# Requirement
In the data below, find each line carrying the string "converge" and copy it out.

# Records for processing

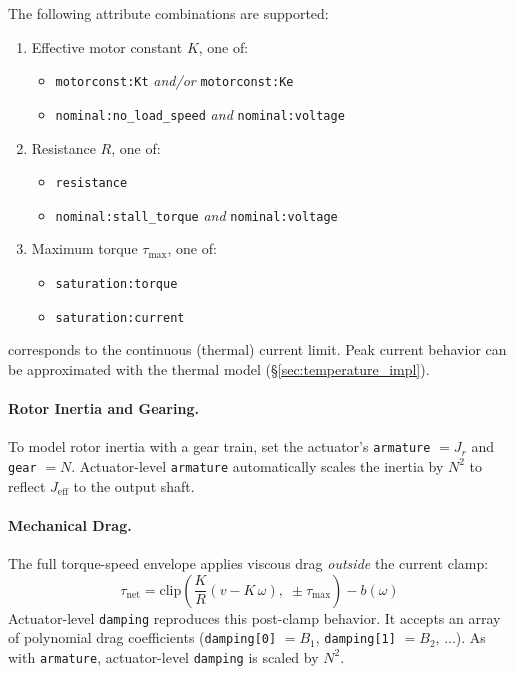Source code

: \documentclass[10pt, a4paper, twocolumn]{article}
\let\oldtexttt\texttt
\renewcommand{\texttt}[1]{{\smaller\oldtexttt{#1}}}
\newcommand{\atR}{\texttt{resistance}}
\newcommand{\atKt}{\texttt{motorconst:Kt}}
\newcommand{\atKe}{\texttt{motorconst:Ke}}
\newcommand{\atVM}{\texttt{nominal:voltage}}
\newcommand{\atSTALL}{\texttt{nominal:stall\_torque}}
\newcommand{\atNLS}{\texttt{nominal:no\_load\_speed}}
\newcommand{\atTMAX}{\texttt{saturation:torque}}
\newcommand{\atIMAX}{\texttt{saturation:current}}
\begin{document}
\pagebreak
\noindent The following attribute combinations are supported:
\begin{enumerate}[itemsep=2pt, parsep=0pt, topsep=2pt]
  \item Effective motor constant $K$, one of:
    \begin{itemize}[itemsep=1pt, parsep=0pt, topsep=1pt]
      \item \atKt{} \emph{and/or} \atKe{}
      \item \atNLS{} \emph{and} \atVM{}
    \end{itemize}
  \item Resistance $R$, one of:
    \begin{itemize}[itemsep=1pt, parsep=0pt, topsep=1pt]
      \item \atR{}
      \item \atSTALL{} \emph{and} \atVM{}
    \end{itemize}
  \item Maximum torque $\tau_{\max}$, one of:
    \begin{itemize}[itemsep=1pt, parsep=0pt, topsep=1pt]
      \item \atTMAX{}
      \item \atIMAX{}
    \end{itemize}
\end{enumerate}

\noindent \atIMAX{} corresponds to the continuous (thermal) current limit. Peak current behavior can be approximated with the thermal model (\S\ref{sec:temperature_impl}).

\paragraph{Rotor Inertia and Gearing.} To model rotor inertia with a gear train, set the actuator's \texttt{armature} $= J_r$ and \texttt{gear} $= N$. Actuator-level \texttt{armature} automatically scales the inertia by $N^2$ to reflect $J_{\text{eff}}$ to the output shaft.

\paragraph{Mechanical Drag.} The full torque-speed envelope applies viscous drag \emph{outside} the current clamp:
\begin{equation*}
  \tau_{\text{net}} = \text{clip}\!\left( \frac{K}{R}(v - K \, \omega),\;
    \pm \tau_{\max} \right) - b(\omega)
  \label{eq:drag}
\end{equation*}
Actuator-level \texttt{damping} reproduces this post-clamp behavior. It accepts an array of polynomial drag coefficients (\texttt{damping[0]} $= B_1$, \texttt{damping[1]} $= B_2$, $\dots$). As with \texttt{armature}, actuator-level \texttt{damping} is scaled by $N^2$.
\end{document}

...

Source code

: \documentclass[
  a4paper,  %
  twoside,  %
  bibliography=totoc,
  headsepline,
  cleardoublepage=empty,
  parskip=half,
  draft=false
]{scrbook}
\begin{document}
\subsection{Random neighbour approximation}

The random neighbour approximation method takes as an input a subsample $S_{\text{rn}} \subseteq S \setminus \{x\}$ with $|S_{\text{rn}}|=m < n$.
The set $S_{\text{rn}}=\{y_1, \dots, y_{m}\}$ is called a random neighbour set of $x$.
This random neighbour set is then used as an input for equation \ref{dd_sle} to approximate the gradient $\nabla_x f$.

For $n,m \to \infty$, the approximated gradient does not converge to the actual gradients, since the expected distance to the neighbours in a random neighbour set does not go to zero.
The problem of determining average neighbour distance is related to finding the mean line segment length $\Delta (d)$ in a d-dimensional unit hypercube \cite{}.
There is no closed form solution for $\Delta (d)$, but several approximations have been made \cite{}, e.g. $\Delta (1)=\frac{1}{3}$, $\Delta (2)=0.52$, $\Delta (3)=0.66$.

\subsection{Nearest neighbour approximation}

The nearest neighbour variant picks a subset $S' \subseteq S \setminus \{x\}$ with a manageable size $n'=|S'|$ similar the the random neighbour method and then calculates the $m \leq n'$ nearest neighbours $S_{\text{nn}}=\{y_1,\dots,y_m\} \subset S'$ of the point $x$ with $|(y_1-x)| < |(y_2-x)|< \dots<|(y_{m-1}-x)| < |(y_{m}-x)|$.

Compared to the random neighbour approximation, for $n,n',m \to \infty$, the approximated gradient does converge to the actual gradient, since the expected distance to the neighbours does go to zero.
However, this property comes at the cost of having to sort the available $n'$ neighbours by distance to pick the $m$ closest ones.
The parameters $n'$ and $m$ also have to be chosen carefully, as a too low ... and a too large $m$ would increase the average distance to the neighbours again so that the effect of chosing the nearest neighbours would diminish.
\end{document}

==

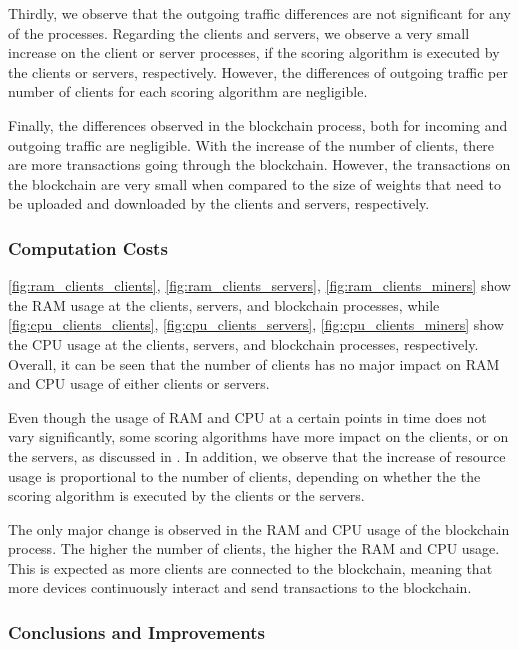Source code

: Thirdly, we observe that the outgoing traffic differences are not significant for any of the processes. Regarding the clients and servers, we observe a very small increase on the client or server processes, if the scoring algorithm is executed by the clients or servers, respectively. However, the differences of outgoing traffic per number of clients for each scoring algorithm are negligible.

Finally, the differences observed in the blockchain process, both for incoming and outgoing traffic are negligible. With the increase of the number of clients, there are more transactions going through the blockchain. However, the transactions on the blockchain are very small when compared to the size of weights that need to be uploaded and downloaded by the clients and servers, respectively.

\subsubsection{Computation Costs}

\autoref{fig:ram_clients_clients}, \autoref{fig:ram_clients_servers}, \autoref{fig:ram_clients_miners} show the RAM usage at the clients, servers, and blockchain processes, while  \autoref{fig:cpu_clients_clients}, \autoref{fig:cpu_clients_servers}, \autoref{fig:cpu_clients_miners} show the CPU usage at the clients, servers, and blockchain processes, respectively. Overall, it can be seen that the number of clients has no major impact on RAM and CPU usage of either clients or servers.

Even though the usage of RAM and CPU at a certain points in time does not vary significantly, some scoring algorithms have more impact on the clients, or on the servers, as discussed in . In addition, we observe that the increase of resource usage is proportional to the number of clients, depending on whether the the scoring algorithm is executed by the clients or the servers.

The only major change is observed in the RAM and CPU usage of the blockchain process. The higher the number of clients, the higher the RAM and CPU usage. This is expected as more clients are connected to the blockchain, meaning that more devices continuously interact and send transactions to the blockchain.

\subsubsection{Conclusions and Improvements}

# Answer to this problem
For $n,m \to \infty$, the approximated gradient does not converge to the actual gradients, since the expected distance to the neighbours in a random neighbour set does not go to zero.
Compared to the random neighbour approximation, for $n,n',m \to \infty$, the approximated gradient does converge to the actual gradient, since the expected distance to the neighbours does go to zero.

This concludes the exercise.